◆ WHAT YOU NEED TO DO
Your task is to copy every line of the entries that contains "https".

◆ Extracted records
______________________________

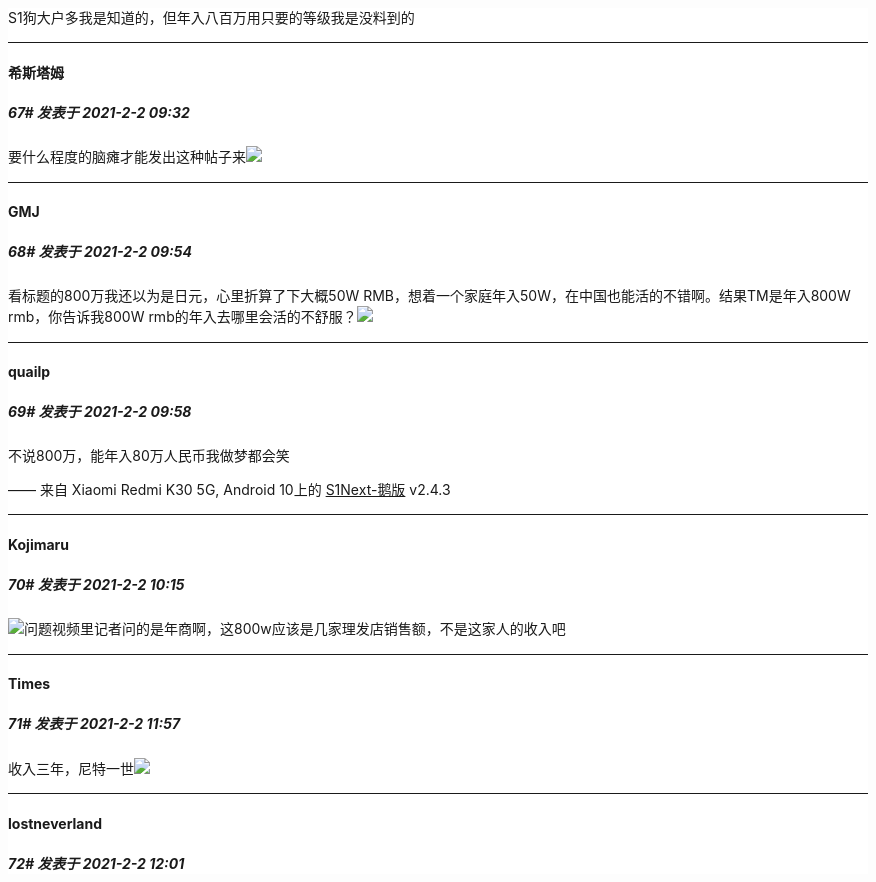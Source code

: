 S1狗大户多我是知道的，但年入八百万用只要的等级我是没料到的


-----

####  希斯塔姆  
##### 67#       发表于 2021-2-2 09:32


要什么程度的脑瘫才能发出这种帖子来<img src="https://static.saraba1st.com/image/smiley/face2017/020.png" referrerpolicy="no-referrer">


-----

####  GMJ  
##### 68#       发表于 2021-2-2 09:54


看标题的800万我还以为是日元，心里折算了下大概50W RMB，想着一个家庭年入50W，在中国也能活的不错啊。结果TM是年入800W rmb，你告诉我800W rmb的年入去哪里会活的不舒服？<img src="https://static.saraba1st.com/image/smiley/face2017/001.png" referrerpolicy="no-referrer">


-----

####  quailp  
##### 69#       发表于 2021-2-2 09:58


不说800万，能年入80万人民币我做梦都会笑

—— 来自 Xiaomi Redmi K30 5G, Android 10上的 [S1Next-鹅版](https://github.com/ykrank/S1-Next/releases) v2.4.3


-----

####  Kojimaru  
##### 70#       发表于 2021-2-2 10:15


<img src="https://static.saraba1st.com/image/smiley/face2017/213.gif" referrerpolicy="no-referrer">问题视频里记者问的是年商啊，这800w应该是几家理发店销售额，不是这家人的收入吧


-----

####  Times  
##### 71#       发表于 2021-2-2 11:57


收入三年，尼特一世<img src="https://static.saraba1st.com/image/smiley/face2017/091.png" referrerpolicy="no-referrer">


-----

####  lostneverland  
##### 72#       发表于 2021-2-2 12:01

______________________________

◆ FINAL ANSWER
要什么程度的脑瘫才能发出这种帖子来<img src="https://static.saraba1st.com/image/smiley/face2017/020.png" referrerpolicy="no-referrer">
看标题的800万我还以为是日元，心里折算了下大概50W RMB，想着一个家庭年入50W，在中国也能活的不错啊。结果TM是年入800W rmb，你告诉我800W rmb的年入去哪里会活的不舒服？<img src="https://static.saraba1st.com/image/smiley/face2017/001.png" referrerpolicy="no-referrer">
—— 来自 Xiaomi Redmi K30 5G, Android 10上的 [S1Next-鹅版](https://github.com/ykrank/S1-Next/releases) v2.4.3
<img src="https://static.saraba1st.com/image/smiley/face2017/213.gif" referrerpolicy="no-referrer">问题视频里记者问的是年商啊，这800w应该是几家理发店销售额，不是这家人的收入吧
收入三年，尼特一世<img src="https://static.saraba1st.com/image/smiley/face2017/091.png" referrerpolicy="no-referrer">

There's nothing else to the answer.